_AIM OF THE EXERCISE_.
Copy every line of the data that contains the string "viene".

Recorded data
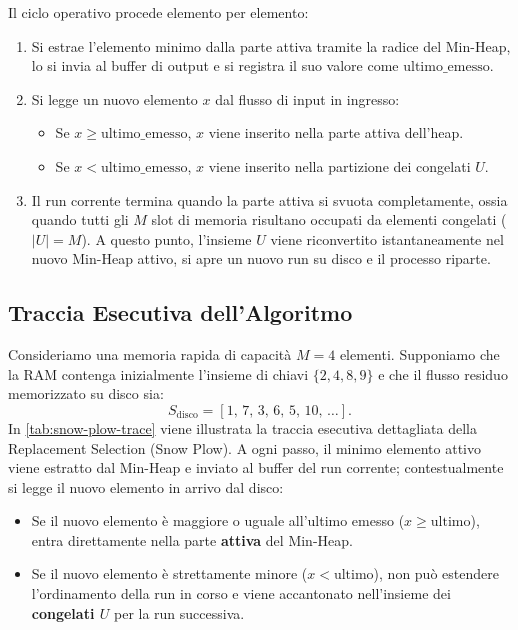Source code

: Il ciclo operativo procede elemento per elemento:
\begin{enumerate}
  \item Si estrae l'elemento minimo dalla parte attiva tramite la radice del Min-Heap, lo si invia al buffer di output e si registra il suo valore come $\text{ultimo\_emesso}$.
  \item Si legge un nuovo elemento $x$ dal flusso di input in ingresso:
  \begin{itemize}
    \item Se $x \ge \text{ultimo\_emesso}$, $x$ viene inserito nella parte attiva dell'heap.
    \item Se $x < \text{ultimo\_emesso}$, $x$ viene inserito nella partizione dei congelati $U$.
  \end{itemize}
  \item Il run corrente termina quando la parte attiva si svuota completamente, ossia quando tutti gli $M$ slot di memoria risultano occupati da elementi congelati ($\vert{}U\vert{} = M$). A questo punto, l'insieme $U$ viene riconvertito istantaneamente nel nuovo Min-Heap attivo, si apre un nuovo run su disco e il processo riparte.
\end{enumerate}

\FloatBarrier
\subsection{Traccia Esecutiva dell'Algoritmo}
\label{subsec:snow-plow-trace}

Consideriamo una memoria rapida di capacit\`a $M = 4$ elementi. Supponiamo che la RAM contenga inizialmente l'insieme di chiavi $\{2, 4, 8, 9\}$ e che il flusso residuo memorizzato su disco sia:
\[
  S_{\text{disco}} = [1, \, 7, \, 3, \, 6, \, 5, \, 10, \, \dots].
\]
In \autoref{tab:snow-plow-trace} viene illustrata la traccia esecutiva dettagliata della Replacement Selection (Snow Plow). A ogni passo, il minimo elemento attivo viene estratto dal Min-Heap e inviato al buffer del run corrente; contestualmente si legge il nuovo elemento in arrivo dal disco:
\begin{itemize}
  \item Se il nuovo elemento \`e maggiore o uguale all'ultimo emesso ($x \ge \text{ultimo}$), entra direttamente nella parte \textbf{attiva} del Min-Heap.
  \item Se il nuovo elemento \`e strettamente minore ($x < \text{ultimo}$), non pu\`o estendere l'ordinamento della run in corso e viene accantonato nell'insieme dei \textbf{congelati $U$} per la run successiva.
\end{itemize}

_ANSWER FOR THIS EXERCISE_.
    \item Se $x \ge \text{ultimo\_emesso}$, $x$ viene inserito nella parte attiva dell'heap.
    \item Se $x < \text{ultimo\_emesso}$, $x$ viene inserito nella partizione dei congelati $U$.
  \item Il run corrente termina quando la parte attiva si svuota completamente, ossia quando tutti gli $M$ slot di memoria risultano occupati da elementi congelati ($\vert{}U\vert{} = M$). A questo punto, l'insieme $U$ viene riconvertito istantaneamente nel nuovo Min-Heap attivo, si apre un nuovo run su disco e il processo riparte.
In \autoref{tab:snow-plow-trace} viene illustrata la traccia esecutiva dettagliata della Replacement Selection (Snow Plow). A ogni passo, il minimo elemento attivo viene estratto dal Min-Heap e inviato al buffer del run corrente; contestualmente si legge il nuovo elemento in arrivo dal disco:
  \item Se il nuovo elemento \`e strettamente minore ($x < \text{ultimo}$), non pu\`o estendere l'ordinamento della run in corso e viene accantonato nell'insieme dei \textbf{congelati $U$} per la run successiva.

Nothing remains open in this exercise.